-- TASK PROMPT --
Provide the number of lines in the entries below containing "provided", with no further words.

Dataset entries:
★ ★ ★ ★ ★ ★ ★

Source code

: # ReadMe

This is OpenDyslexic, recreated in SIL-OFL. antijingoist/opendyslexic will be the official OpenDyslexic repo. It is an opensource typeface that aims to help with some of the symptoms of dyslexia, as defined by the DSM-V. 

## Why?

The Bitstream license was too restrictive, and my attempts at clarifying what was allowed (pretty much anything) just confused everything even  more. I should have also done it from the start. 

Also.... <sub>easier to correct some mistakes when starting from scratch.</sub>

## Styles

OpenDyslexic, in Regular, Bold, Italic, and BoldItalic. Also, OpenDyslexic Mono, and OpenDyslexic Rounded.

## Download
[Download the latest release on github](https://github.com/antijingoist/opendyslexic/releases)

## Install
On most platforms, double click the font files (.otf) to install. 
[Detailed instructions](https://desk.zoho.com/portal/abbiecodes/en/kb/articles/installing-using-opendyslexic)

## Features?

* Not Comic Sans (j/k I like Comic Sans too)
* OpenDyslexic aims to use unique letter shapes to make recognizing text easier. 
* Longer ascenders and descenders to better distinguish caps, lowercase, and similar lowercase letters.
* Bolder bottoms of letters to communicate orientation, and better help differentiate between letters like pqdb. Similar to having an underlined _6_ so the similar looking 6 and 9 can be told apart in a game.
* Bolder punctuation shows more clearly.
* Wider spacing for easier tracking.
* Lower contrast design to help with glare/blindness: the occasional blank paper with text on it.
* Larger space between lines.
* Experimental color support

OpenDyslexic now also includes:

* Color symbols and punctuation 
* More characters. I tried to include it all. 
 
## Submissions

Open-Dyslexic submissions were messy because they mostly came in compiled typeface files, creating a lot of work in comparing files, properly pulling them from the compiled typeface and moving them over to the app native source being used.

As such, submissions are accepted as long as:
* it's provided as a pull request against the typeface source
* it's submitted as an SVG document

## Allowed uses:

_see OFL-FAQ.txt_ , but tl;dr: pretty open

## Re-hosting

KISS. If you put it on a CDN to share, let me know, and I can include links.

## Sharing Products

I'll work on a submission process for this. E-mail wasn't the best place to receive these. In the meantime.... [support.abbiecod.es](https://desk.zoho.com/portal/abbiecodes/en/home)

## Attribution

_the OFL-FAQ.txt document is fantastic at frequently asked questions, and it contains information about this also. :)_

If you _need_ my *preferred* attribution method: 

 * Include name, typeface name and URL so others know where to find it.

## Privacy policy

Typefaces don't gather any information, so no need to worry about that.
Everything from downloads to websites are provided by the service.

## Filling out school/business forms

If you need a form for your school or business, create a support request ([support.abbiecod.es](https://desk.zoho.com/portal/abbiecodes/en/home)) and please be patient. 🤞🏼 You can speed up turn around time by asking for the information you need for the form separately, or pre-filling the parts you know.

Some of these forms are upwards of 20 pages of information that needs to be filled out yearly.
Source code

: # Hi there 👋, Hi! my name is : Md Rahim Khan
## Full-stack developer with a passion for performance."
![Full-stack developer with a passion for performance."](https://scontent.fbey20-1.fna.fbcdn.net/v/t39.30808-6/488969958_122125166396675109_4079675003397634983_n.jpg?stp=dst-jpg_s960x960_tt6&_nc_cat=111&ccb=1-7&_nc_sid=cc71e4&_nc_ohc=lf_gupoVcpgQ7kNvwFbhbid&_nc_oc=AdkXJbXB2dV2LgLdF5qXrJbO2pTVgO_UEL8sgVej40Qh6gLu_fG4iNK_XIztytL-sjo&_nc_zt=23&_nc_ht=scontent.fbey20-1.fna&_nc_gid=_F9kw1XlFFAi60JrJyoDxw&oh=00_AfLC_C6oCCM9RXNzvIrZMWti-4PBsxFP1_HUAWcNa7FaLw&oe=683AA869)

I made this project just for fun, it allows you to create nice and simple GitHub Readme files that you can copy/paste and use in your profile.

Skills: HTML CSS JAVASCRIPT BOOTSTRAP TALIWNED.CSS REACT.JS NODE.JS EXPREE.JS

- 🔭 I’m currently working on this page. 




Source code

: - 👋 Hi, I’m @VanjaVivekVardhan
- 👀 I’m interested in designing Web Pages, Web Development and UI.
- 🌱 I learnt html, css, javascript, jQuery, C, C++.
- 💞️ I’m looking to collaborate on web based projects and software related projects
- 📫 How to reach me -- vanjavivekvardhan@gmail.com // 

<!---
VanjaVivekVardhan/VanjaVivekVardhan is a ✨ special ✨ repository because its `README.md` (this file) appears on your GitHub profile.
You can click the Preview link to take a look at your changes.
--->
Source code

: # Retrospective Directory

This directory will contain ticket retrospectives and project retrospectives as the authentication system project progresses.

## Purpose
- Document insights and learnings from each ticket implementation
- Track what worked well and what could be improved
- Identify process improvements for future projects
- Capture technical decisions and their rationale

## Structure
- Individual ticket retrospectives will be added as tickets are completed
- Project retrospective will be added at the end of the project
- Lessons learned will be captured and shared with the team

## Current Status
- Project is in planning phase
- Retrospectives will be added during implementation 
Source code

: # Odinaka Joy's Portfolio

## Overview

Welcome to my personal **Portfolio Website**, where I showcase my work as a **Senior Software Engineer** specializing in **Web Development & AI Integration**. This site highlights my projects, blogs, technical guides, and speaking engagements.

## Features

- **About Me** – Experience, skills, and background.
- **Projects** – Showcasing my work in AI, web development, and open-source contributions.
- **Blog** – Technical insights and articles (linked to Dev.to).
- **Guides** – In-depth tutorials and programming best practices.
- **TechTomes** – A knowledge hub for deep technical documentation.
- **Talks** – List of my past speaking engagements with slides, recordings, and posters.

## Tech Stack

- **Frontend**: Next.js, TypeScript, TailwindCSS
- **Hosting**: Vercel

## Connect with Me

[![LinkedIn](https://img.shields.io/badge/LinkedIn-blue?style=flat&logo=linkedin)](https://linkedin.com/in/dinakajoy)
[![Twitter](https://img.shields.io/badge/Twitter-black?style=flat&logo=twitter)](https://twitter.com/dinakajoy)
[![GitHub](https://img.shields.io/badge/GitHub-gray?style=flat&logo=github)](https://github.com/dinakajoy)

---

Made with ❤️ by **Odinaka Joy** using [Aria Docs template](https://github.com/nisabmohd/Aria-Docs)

★ ★ ★ ★ ★ ★ ★

-- EXERCISE RESPONSE --
2